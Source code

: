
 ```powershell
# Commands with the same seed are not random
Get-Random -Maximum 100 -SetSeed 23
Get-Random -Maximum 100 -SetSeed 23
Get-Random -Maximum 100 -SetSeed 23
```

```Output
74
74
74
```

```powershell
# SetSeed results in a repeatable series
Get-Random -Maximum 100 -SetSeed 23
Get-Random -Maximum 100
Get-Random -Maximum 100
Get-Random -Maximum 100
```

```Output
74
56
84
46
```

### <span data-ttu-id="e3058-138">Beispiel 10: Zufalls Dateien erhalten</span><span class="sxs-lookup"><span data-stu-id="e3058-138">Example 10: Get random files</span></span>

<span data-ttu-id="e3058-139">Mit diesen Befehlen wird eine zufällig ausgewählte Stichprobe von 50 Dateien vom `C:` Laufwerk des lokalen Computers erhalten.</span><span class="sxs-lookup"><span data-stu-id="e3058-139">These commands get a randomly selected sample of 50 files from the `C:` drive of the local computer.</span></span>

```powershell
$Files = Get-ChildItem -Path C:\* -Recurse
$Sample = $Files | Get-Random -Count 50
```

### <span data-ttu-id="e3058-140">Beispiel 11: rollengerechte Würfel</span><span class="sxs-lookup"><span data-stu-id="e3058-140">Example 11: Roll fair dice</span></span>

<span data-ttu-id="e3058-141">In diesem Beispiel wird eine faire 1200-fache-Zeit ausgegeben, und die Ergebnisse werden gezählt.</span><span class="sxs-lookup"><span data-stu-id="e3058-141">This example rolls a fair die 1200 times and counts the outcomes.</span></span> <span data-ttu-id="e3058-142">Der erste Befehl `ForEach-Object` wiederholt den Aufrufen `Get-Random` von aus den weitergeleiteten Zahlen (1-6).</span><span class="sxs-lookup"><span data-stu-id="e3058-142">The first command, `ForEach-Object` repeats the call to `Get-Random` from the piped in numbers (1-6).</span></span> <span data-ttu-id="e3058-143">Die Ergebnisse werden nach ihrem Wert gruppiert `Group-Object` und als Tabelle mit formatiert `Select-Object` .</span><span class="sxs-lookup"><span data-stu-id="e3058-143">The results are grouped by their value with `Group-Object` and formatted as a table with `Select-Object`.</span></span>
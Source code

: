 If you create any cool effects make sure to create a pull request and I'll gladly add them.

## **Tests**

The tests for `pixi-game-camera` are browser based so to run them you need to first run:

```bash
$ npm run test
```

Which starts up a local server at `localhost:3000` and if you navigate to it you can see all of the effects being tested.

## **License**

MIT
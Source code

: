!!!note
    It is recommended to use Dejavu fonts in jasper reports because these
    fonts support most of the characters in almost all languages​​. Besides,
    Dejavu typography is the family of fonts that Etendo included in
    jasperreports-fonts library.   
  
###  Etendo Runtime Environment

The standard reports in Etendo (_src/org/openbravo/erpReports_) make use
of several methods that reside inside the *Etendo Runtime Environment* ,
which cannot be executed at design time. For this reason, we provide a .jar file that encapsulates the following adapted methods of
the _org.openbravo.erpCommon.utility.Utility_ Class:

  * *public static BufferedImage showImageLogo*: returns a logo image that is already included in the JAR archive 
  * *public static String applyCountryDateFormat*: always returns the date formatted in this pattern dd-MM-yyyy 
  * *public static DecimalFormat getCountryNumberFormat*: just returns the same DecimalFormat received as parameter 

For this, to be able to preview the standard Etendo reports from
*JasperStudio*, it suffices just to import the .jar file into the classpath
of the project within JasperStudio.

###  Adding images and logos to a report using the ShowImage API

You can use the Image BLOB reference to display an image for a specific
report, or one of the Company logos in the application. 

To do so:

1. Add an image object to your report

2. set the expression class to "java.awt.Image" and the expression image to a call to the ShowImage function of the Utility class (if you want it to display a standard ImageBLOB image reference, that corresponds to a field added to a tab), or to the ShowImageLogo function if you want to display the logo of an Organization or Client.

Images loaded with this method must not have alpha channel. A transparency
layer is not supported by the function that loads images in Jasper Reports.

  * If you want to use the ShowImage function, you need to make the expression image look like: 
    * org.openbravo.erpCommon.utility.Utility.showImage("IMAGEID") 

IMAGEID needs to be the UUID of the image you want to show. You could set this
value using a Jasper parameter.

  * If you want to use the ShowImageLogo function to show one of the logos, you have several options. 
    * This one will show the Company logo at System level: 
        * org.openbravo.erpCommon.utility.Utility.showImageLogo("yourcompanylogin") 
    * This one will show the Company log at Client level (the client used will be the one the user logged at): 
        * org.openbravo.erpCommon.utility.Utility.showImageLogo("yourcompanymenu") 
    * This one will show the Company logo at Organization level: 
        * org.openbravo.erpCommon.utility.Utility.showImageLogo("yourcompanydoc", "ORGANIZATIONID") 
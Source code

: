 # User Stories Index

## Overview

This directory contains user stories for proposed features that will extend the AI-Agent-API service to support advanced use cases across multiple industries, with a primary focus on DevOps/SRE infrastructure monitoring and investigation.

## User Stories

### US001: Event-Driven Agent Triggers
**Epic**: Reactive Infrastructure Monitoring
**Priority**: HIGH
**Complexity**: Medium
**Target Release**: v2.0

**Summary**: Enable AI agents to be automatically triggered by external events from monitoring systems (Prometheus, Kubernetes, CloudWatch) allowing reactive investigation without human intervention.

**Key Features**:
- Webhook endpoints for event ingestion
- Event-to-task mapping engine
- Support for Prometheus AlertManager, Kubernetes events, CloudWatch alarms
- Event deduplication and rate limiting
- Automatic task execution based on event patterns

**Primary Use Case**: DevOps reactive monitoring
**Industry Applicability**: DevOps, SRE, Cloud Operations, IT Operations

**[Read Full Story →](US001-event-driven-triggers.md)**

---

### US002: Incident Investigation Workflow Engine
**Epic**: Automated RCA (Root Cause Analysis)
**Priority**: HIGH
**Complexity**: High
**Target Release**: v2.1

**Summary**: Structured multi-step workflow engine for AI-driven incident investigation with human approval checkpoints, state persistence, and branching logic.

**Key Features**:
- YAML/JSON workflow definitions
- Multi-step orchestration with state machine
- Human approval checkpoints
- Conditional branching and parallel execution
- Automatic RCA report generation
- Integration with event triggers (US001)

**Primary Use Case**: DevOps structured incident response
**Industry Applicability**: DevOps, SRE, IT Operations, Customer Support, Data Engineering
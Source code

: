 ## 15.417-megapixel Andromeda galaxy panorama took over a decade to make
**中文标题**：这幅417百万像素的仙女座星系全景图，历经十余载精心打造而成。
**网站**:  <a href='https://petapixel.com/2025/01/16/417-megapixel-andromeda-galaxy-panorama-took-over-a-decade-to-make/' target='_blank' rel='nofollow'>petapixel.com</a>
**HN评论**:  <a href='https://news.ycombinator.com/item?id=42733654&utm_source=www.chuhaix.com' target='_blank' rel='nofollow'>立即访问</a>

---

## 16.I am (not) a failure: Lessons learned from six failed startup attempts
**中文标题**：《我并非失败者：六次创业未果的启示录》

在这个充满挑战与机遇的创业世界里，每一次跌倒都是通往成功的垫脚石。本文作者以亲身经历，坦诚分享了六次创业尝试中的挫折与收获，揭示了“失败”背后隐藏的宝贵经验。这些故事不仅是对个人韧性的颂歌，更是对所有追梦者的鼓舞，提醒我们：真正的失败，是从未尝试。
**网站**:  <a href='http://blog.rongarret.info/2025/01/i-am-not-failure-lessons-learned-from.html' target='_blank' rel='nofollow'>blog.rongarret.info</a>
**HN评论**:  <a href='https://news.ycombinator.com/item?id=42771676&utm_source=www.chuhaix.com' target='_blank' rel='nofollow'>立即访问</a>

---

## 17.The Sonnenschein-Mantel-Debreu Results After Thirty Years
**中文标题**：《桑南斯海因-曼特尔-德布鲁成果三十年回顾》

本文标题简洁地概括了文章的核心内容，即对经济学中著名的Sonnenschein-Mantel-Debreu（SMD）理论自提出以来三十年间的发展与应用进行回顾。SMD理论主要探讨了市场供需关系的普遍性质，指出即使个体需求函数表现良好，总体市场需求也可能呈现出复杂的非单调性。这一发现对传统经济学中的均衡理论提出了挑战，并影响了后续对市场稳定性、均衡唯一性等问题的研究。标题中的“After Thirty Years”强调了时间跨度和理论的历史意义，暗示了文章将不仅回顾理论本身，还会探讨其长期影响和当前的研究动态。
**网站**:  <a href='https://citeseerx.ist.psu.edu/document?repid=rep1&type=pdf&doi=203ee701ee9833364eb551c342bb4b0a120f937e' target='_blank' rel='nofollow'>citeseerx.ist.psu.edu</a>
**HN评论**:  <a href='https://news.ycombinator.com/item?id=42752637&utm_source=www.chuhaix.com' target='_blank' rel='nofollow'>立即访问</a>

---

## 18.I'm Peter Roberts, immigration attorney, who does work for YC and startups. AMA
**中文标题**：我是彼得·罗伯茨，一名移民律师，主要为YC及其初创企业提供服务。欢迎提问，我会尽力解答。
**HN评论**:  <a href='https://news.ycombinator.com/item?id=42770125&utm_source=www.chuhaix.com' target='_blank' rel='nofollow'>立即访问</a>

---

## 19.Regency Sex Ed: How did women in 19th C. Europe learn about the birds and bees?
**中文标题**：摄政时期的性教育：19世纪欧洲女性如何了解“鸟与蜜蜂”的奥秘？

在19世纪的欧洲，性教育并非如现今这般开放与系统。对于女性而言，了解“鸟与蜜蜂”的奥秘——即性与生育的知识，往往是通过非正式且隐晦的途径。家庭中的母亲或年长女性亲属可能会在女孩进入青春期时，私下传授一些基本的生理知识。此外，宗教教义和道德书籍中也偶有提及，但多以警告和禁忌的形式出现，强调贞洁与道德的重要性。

■ Required work: Word for word, set down the lines from the beginning of the records through the line that holds "Get random files</span></span>". Leave out the rest.

■ Output below:
Source code

:
 ```powershell
# Commands with the same seed are not random
Get-Random -Maximum 100 -SetSeed 23
Get-Random -Maximum 100 -SetSeed 23
Get-Random -Maximum 100 -SetSeed 23
```

```Output
74
74
74
```

```powershell
# SetSeed results in a repeatable series
Get-Random -Maximum 100 -SetSeed 23
Get-Random -Maximum 100
Get-Random -Maximum 100
Get-Random -Maximum 100
```

```Output
74
56
84
46
```

### <span data-ttu-id="e3058-138">Beispiel 10: Zufalls Dateien erhalten</span><span class="sxs-lookup"><span data-stu-id="e3058-138">Example 10: Get random files</span></span>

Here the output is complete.